[Saved data entries]
........
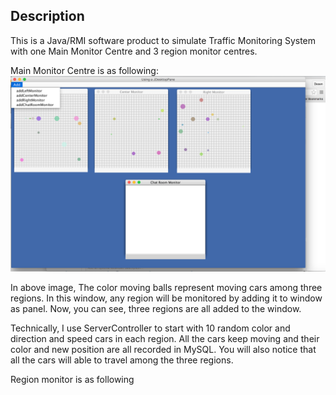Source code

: ## Description
This is a Java/RMI software product to simulate Traffic Monitoring System with one Main Monitor Centre and 3 region monitor centres.

Main Monitor Centre is as following:
![Main Monitor Centre](https://github.com/desenG/TrafficMoniteringSimulation/blob/master/imgs/main%20moinitor%20center.png?raw=true "Title")

In above image, The color moving balls represent moving cars among three regions. In this window, any region will be monitored by adding it to window as panel. Now, you can see, three regions are all added to the window.

Technically, I use ServerController to start with 10 random color and direction and speed cars in each region. All the cars keep moving and their color and new position are all recorded in MySQL. You will also notice that all the cars will able to travel among the three regions.

Region monitor is as following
........
Only this range is to be output: the line that contains "Technically, I use" through the last line of the records above, both inclusive.

▸ RESPONSE:
Technically, I use ServerController to start with 10 random color and direction and speed cars in each region. All the cars keep moving and their color and new position are all recorded in MySQL. You will also notice that all the cars will able to travel among the three regions.

Region monitor is as following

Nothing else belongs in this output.